Los errores más comunes del Coach

Los errores más comunes del Coach

La definición de Coaching que te ofrecemos en OCC-Internacional dice:

«El Coaching es una relación profesional que consiste en el arte de acompañar a uno o varios coachees durante un proceso creativo y no directivo, que potencia la capacidad de autodescubrimiento e invita a la acción en las áreas propuestas por la persona.»

Definiciones de Coaching hay muchas, aunque solo son eso, definiciones, ya que en la práctica a veces olvidamos lo que realmente es Coaching y no aprovechamos todo el potencial que este método de acompañamiento nos regala.

A continuación te compartimos algunos de los “errores” más comunes del Coach y entrecomillamos “errores” ya que realmente no lo consideramos así, sino más bien “Aprendizajes”, dándote la oportunidad de mejorar tus puntos débiles.
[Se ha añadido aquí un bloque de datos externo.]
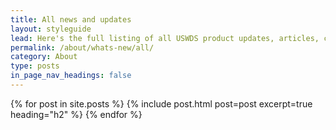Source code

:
 ```yaml
---
title: All news and updates
layout: styleguide
lead: Here's the full listing of all USWDS product updates, articles, case studies and more.
permalink: /about/whats-new/all/
category: About
type: posts
in_page_nav_headings: false
---
```


{% for post in site.posts %}
  {% include post.html post=post excerpt=true heading="h2" %}
{% endfor %}
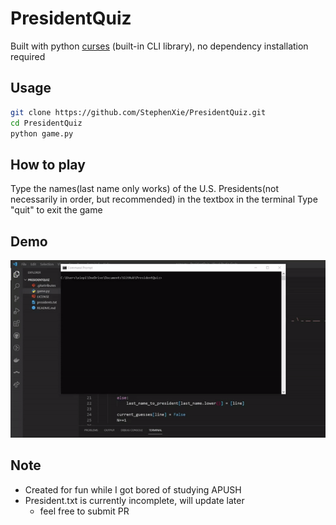 # PresidentQuiz
Built with python [curses](https://docs.python.org/3/library/curses.html) (built-in CLI library), no dependency installation required

## Usage
```bash
git clone https://github.com/StephenXie/PresidentQuiz.git
cd PresidentQuiz
python game.py
```

## How to play
Type the names(last name only works) of the U.S. Presidents(not necessarily in order, but recommended) in the textbox in the terminal
Type "quit" to exit the game

## Demo
![](/demo.gif)

## Note
- Created for fun while I got bored of studying APUSH
- President.txt is currently incomplete, will update later
  - feel free to submit PR 

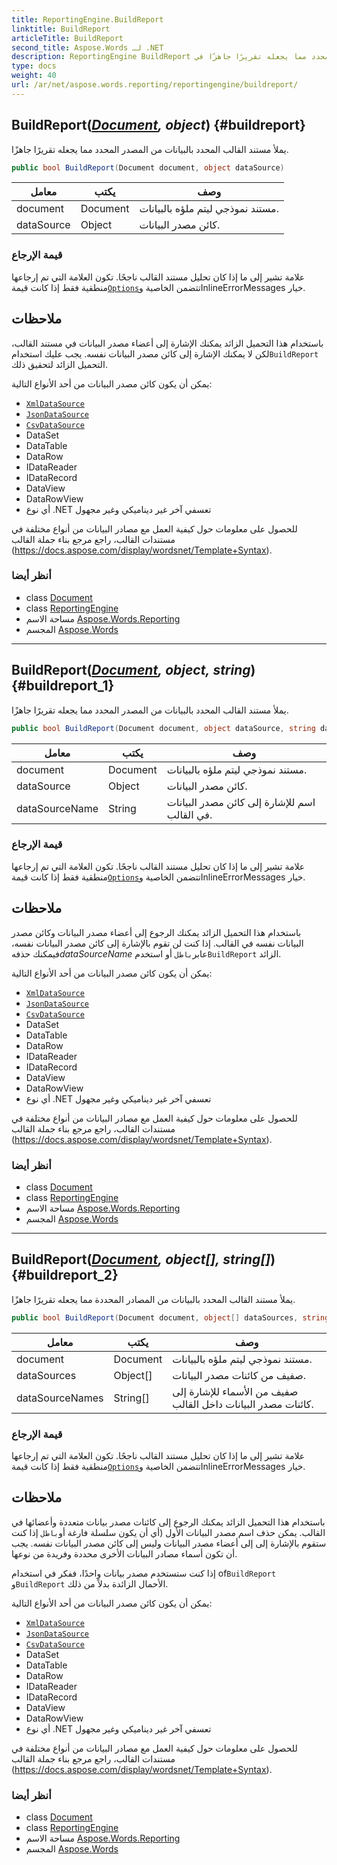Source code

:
 ```yaml
---
title: ReportingEngine.BuildReport
linktitle: BuildReport
articleTitle: BuildReport
second_title: Aspose.Words لـ .NET
description: ReportingEngine BuildReport طريقة. يملأ مستند القالب المحدد بالبيانات من المصدر المحدد مما يجعله تقريرًا جاهزًا في C#.
type: docs
weight: 40
url: /ar/net/aspose.words.reporting/reportingengine/buildreport/
---
```

## BuildReport(*[Document](../../../aspose.words/document/), object*) {#buildreport}

يملأ مستند القالب المحدد بالبيانات من المصدر المحدد مما يجعله تقريرًا جاهزًا.

```csharp
public bool BuildReport(Document document, object dataSource)
```

| معامل | يكتب | وصف |
| --- | --- | --- |
| document | Document | مستند نموذجي ليتم ملؤه بالبيانات. |
| dataSource | Object | كائن مصدر البيانات. |

### قيمة الإرجاع

علامة تشير إلى ما إذا كان تحليل مستند القالب ناجحًا. تكون العلامة التي تم إرجاعها منطقية فقط إذا كانت قيمة[`Options`](../options/)تتضمن الخاصية وInlineErrorMessages خيار.

## ملاحظات

باستخدام هذا التحميل الزائد يمكنك الإشارة إلى أعضاء مصدر البيانات في مستند القالب، لكن لا يمكنك الإشارة إلى كائن مصدر البيانات نفسه. يجب عليك استخدام`BuildReport` التحميل الزائد لتحقيق ذلك.

يمكن أن يكون كائن مصدر البيانات من أحد الأنواع التالية:

* [`XmlDataSource`](../../xmldatasource/)
* [`JsonDataSource`](../../jsondatasource/)
* [`CsvDataSource`](../../csvdatasource/)
* DataSet
* DataTable
* DataRow
* IDataReader
* IDataRecord
* DataView
* DataRowView
* أي نوع .NET تعسفي آخر غير ديناميكي وغير مجهول

للحصول على معلومات حول كيفية العمل مع مصادر البيانات من أنواع مختلفة في مستندات القالب، راجع مرجع بناء جملة القالب (https://docs.aspose.com/display/wordsnet/Template+Syntax).

### أنظر أيضا

* class [Document](../../../aspose.words/document/)
* class [ReportingEngine](../)
* مساحة الاسم [Aspose.Words.Reporting](../../../aspose.words.reporting/)
* المجسم [Aspose.Words](../../../)

---

## BuildReport(*[Document](../../../aspose.words/document/), object, string*) {#buildreport_1}

يملأ مستند القالب المحدد بالبيانات من المصدر المحدد مما يجعله تقريرًا جاهزًا.

```csharp
public bool BuildReport(Document document, object dataSource, string dataSourceName)
```

| معامل | يكتب | وصف |
| --- | --- | --- |
| document | Document | مستند نموذجي ليتم ملؤه بالبيانات. |
| dataSource | Object | كائن مصدر البيانات. |
| dataSourceName | String | اسم للإشارة إلى كائن مصدر البيانات في القالب. |

### قيمة الإرجاع

علامة تشير إلى ما إذا كان تحليل مستند القالب ناجحًا. تكون العلامة التي تم إرجاعها منطقية فقط إذا كانت قيمة[`Options`](../options/)تتضمن الخاصية وInlineErrorMessages خيار.

## ملاحظات

باستخدام هذا التحميل الزائد يمكنك الرجوع إلى أعضاء مصدر البيانات وكائن مصدر البيانات نفسه في القالب. إذا كنت لن تقوم بالإشارة إلى كائن مصدر البيانات نفسه، فيمكنك حذفه*dataSourceName* عابر`باطل` أو استخدم`BuildReport` الزائد.

يمكن أن يكون كائن مصدر البيانات من أحد الأنواع التالية:

* [`XmlDataSource`](../../xmldatasource/)
* [`JsonDataSource`](../../jsondatasource/)
* [`CsvDataSource`](../../csvdatasource/)
* DataSet
* DataTable
* DataRow
* IDataReader
* IDataRecord
* DataView
* DataRowView
* أي نوع .NET تعسفي آخر غير ديناميكي وغير مجهول

للحصول على معلومات حول كيفية العمل مع مصادر البيانات من أنواع مختلفة في مستندات القالب، راجع مرجع بناء جملة القالب (https://docs.aspose.com/display/wordsnet/Template+Syntax).

### أنظر أيضا

* class [Document](../../../aspose.words/document/)
* class [ReportingEngine](../)
* مساحة الاسم [Aspose.Words.Reporting](../../../aspose.words.reporting/)
* المجسم [Aspose.Words](../../../)

---

## BuildReport(*[Document](../../../aspose.words/document/), object[], string[]*) {#buildreport_2}

يملأ مستند القالب المحدد بالبيانات من المصادر المحددة مما يجعله تقريرًا جاهزًا.

```csharp
public bool BuildReport(Document document, object[] dataSources, string[] dataSourceNames)
```

| معامل | يكتب | وصف |
| --- | --- | --- |
| document | Document | مستند نموذجي ليتم ملؤه بالبيانات. |
| dataSources | Object[] | صفيف من كائنات مصدر البيانات. |
| dataSourceNames | String[] | صفيف من الأسماء للإشارة إلى كائنات مصدر البيانات داخل القالب. |

### قيمة الإرجاع

علامة تشير إلى ما إذا كان تحليل مستند القالب ناجحًا. تكون العلامة التي تم إرجاعها منطقية فقط إذا كانت قيمة[`Options`](../options/)تتضمن الخاصية وInlineErrorMessages خيار.

## ملاحظات

باستخدام هذا التحميل الزائد يمكنك الرجوع إلى كائنات مصدر بيانات متعددة وأعضائها في القالب. يمكن حذف اسم مصدر البيانات الأول (أي أن يكون سلسلة فارغة أو`باطل` إذا كنت ستقوم بالإشارة إلى إلى أعضاء مصدر البيانات وليس إلى كائن مصدر البيانات نفسه. يجب أن تكون أسماء مصادر البيانات الأخرى محددة وفريدة من نوعها.

إذا كنت ستستخدم مصدر بيانات واحدًا، ففكر في استخدام of`BuildReport` و`BuildReport` الأحمال الزائدة بدلاً من ذلك.

يمكن أن يكون كائن مصدر البيانات من أحد الأنواع التالية:

* [`XmlDataSource`](../../xmldatasource/)
* [`JsonDataSource`](../../jsondatasource/)
* [`CsvDataSource`](../../csvdatasource/)
* DataSet
* DataTable
* DataRow
* IDataReader
* IDataRecord
* DataView
* DataRowView
* أي نوع .NET تعسفي آخر غير ديناميكي وغير مجهول

للحصول على معلومات حول كيفية العمل مع مصادر البيانات من أنواع مختلفة في مستندات القالب، راجع مرجع بناء جملة القالب (https://docs.aspose.com/display/wordsnet/Template+Syntax).

### أنظر أيضا

* class [Document](../../../aspose.words/document/)
* class [ReportingEngine](../)
* مساحة الاسم [Aspose.Words.Reporting](../../../aspose.words.reporting/)
* المجسم [Aspose.Words](../../../)
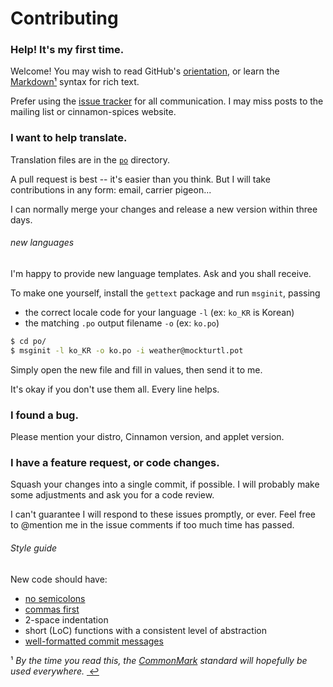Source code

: Contributing
============

### Help! It's my first time.

Welcome! You may wish to read GitHub's [orientation][], or learn the [Markdown][]<a href="#fn-1" id="fnref-1" title="see footnote">¹</a> syntax for rich text.

Prefer using the [issue tracker][] for all communication.  I may miss posts to the mailing list or cinnamon-spices website. 

### I want to help translate.

Translation files are in the [`po`][] directory.

A pull request is best -- it's easier than you think.  But I will take contributions in any form: email, carrier pigeon...

I can normally merge your changes and release a new version within three days.

###### new languages

I'm happy to provide new language templates.  Ask and you shall receive.

To make one yourself, install the `gettext` package and run `msginit`, passing 

- the correct locale code for your language `-l` (ex: `ko_KR` is Korean)
- the matching `.po` output filename `-o` (ex: `ko.po`)

```sh
$ cd po/
$ msginit -l ko_KR -o ko.po -i weather@mockturtl.pot
```

Simply open the new file and fill in values, then send it to me.

It's okay if you don't use them all.  Every line helps.

### I found a bug.

Please mention your distro, Cinnamon version, and applet version.

### I have a feature request, or code changes.

Squash your changes into a single commit, if possible.  I will probably make some adjustments and ask you for a code review.

I can't guarantee I will respond to these issues promptly, or ever. Feel free to @mention me in the issue comments if too much time has passed.

###### Style guide

New code should have:

- [no semicolons][]
- [commas first][]
- 2-space indentation
- short (LoC) functions with a consistent level of abstraction
- [well-formatted commit messages][git-log-fmt]


<a id="fn-1">¹</a> _By the time you read this, the [CommonMark][] standard will hopefully be used everywhere._ <a href="#fnref-1" title="back to content">&#160;&#8617;</a>

[`po`]: https://github.com/mockturtl/cinnamon-weather/tree/master/po
[orientation]: https://help.github.com/categories/bootcamp/
[markdown]: https://help.github.com/articles/markdown-basics/
[commonmark]: http://commonmark.org/
[issue tracker]: https://github.com/mockturtl/cinnamon-weather/issues
[no semicolons]: http://blog.izs.me/post/2353458699/an-open-letter-to-javascript-leaders-regarding
[commas first]: https://gist.github.com/isaacs/357981
[git-log-fmt]: http://tbaggery.com/2008/04/19/a-note-about-git-commit-messages.html
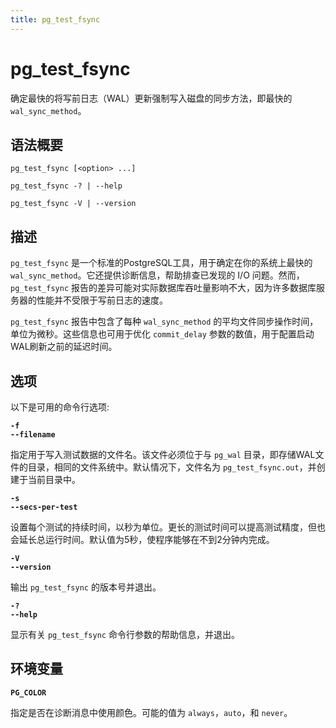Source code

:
 ```yaml
---
title: pg_test_fsync
---
```


# pg_test_fsync

确定最快的将写前日志（WAL）更新强制写入磁盘的同步方法，即最快的 `wal_sync_method`。

## 语法概要

```shell
pg_test_fsync [<option> ...]

pg_test_fsync -? | --help

pg_test_fsync -V | --version
```

## 描述

`pg_test_fsync` 是一个标准的PostgreSQL工具，用于确定在你的系统上最快的 `wal_sync_method`。它还提供诊断信息，帮助排查已发现的 I/O 问题。然而，`pg_test_fsync` 报告的差异可能对实际数据库吞吐量影响不大，因为许多数据库服务器的性能并不受限于写前日志的速度。

`pg_test_fsync` 报告中包含了每种 `wal_sync_method` 的平均文件同步操作时间，单位为微秒。这些信息也可用于优化 `commit_delay` 参数的数值，用于配置启动WAL刷新之前的延迟时间。


## 选项

以下是可用的命令行选项:

**`-f`**<br />
**`--filename`**

指定用于写入测试数据的文件名。该文件必须位于与 `pg_wal` 目录，即存储WAL文件的目录，相同的文件系统中。默认情况下，文件名为 `pg_test_fsync.out`，并创建于当前目录中。

**`-s`**<br />
**`--secs-per-test`**

设置每个测试的持续时间，以秒为单位。更长的测试时间可以提高测试精度，但也会延长总运行时间。默认值为5秒，使程序能够在不到2分钟内完成。

**`-V`**<br />
**`--version`**

输出 `pg_test_fsync` 的版本号并退出。

**`-?`**<br />
**`--help`**

显示有关 `pg_test_fsync` 命令行参数的帮助信息，并退出。


## 环境变量

**`PG_COLOR`**

指定是否在诊断消息中使用颜色。可能的值为 `always`，`auto`，和 `never`。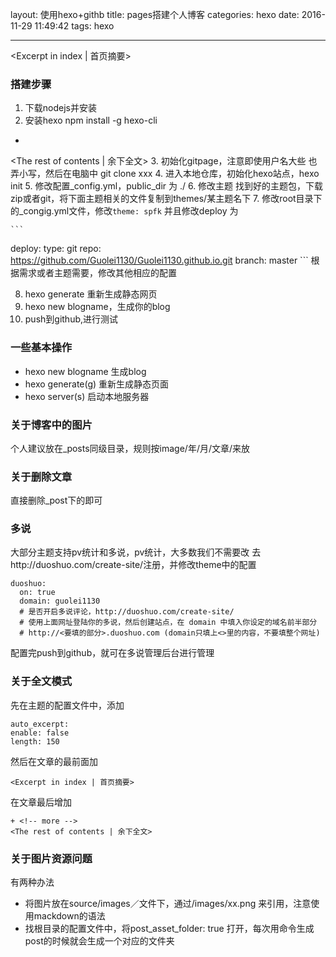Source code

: layout: 使用hexo+githb
title: pages搭建个人博客
categories: hexo
date: 2016-11-29 11:49:42
tags: hexo

---
<Excerpt in index | 首页摘要> 
### 搭建步骤

1. 下载nodejs并安装
2. 安装hexo npm install -g hexo-cli
+ <!-- more -->
<The rest of contents | 余下全文>
3. 初始化gitpage，注意即使用户名大些 也弄小写，然后在电脑中 git clone xxx
4. 进入本地仓库，初始化hexo站点，hexo init
5. 修改配置_config.yml，public_dir 为 ./
6. 修改主题 找到好的主题包，下载zip或者git，将下面主题相关的文件复制到themes/某主题名下
7. 修改root目录下的_congig.yml文件，修改```theme: spfk``` 并且修改deploy 为 
	
	```
deploy:
  type: git
  repo: https://github.com/Guolei1130/Guolei1130.github.io.git
  branch: master 
	``` 
根据需求或者主题需要，修改其他相应的配置

8. hexo generate 重新生成静态网页
9. hexo new blogname，生成你的blog
10. push到github,进行测试



### 一些基本操作

* hexo new blogname 生成blog
* hexo generate(g)  重新生成静态页面
* hexo server(s)  启动本地服务器

### 关于博客中的图片

个人建议放在_posts同级目录，规则按image/年/月/文章/来放

### 关于删除文章

直接删除_post下的即可



### 多说

大部分主题支持pv统计和多说，pv统计，大多数我们不需要改
去http://duoshuo.com/create-site/注册，并修改theme中的配置

```
duoshuo: 
  on: true
  domain: guolei1130
  # 是否开启多说评论，http://duoshuo.com/create-site/
  # 使用上面网址登陆你的多说，然后创建站点，在 domain 中填入你设定的域名前半部分
  # http://<要填的部分>.duoshuo.com (domain只填上<>里的内容，不要填整个网址)
```

配置完push到github，就可在多说管理后台进行管理

### 关于全文模式
先在主题的配置文件中，添加
```
auto_excerpt:
enable: false
length: 150
```

然后在文章的最前面加

```
<Excerpt in index | 首页摘要> 
```

在文章最后增加 

```
+ <!-- more -->
<The rest of contents | 余下全文>

```

### 关于图片资源问题

有两种办法

* 将图片放在source/images／文件下，通过/images/xx.png 来引用，注意使用mackdown的语法
* 找根目录的配置文件中，将post_asset_folder: true 打开，每次用命令生成post的时候就会生成一个对应的文件夹
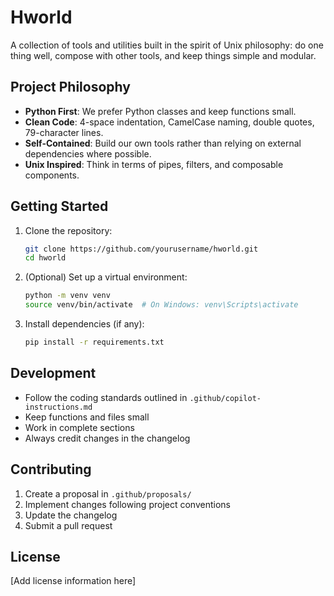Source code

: # Hworld

A collection of tools and utilities built in the spirit of Unix philosophy: do one thing well, compose with other tools, and keep things simple and modular.

## Project Philosophy

- **Python First**: We prefer Python classes and keep functions small.
- **Clean Code**: 4-space indentation, CamelCase naming, double quotes, 79-character lines.
- **Self-Contained**: Build our own tools rather than relying on external dependencies where possible.
- **Unix Inspired**: Think in terms of pipes, filters, and composable components.

## Getting Started

1. Clone the repository:
   ```bash
   git clone https://github.com/yourusername/hworld.git
   cd hworld
   ```

2. (Optional) Set up a virtual environment:
   ```bash
   python -m venv venv
   source venv/bin/activate  # On Windows: venv\Scripts\activate
   ```

3. Install dependencies (if any):
   ```bash
   pip install -r requirements.txt
   ```

## Development

- Follow the coding standards outlined in `.github/copilot-instructions.md`
- Keep functions and files small
- Work in complete sections
- Always credit changes in the changelog

## Contributing

1. Create a proposal in `.github/proposals/`
2. Implement changes following project conventions
3. Update the changelog
4. Submit a pull request

## License

[Add license information here]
El Coaching es un proceso continuo de mejora y tomar consciencia de estos aprendizajes, aceptarlos y abrazarlos es un paso importante para ofrecer un Coaching profesional y de calidad.

 

Un Rol Directivo.

El trabajo de un Coach no es tomar decisiones, sino acompañar al Coachee para que sea él quien las tome, abriendo nuevas opciones a sus propios asuntos. Como Coaches nosotros podemos facilitar al Coche en un propio proceso de autodescubrimiento, de esta manera también reducimos la dependencia del Coachee hacia nosotros como Coaches.
Sería una equivocación tratar de resolver problemas o determinar cuáles son los objetivos que se han de marcar.

Impaciente.

Como Coach debes establecer un patrón de crecimiento que permita obtener resultados en su justo tiempo. Los problemas no se resuelven de manera automática, necesitan un tiempo. Esto debe ser comunicado al Coachee, y por supuesto, tener este punto bien claro cada vez que se inician procesos con nuevos clientes.

El Coach incoherente.

La mejor manera de transmitir a otros es mostrarlo con la propia conducta. De esta forma se comunica coherencia y credibilidad. No es necesario que seas la persona perfecta que lo sabe todo, aunque sí manifestar con hechos que crees firmemente en aquello que haces.

Actuar como psicólogo o terapeuta.

Coaching no es sinónimo de terapia. Por lo tanto, una sesión de Coaching no es terapia, hay que tener muy en cuenta ciertas áreas llamadas condiciones psicológicas diagnosticables, que incluyen: drogadicción, depresión, paranoia, esquizofrenia o desordenes de personalidad.
En estos casos hay que derivar el cliente al profesional indicado para su situación.

Crear dependencias desmedidas.

Siempre que iniciamos un proceso de Coaching éste debe concluir una vez que el Coachee resuelve el asunto que ha venido a trabajar. Si la mayoría de tus clientes te llaman de manera reiterada cada vez que das por concluida un proceso, denota debilidad en este punto.

Actuar de la misma manera con todos los clientes.

Es importante personalizar tu modo de actuar, según las necesidades de cada cliente. Ciertamente, mantendrás tu propio estilo especial, pero utilizarás las herramientas, conceptos, distinciones y estrategias que más beneficiarán a tu cliente. Algunos Coaches caen en la trampa de “yo soy así; tómalo o déjalo”. Mantén una actitud abierta.

Arrogancia.

La arrogancia no beneficia nada al proceso de Coaching. Un Coach debe comportarse como lo que es: un proveedor de servicios al cliente, y no una persona que está por encima de las demás. Mantener la humildad es esencial.

 

Esperamos que estos aprendizajes te sean de utilidad para mejorar día a día la calidad y profesionalidad de las sesiones, somos humanos y nos equivocamos, la cuestión es sacar todo el provecho y seguir creciendo como Profesionales de una de las profesiones más bonitas que existen.

Entre todos construimos un Coaching de calidad.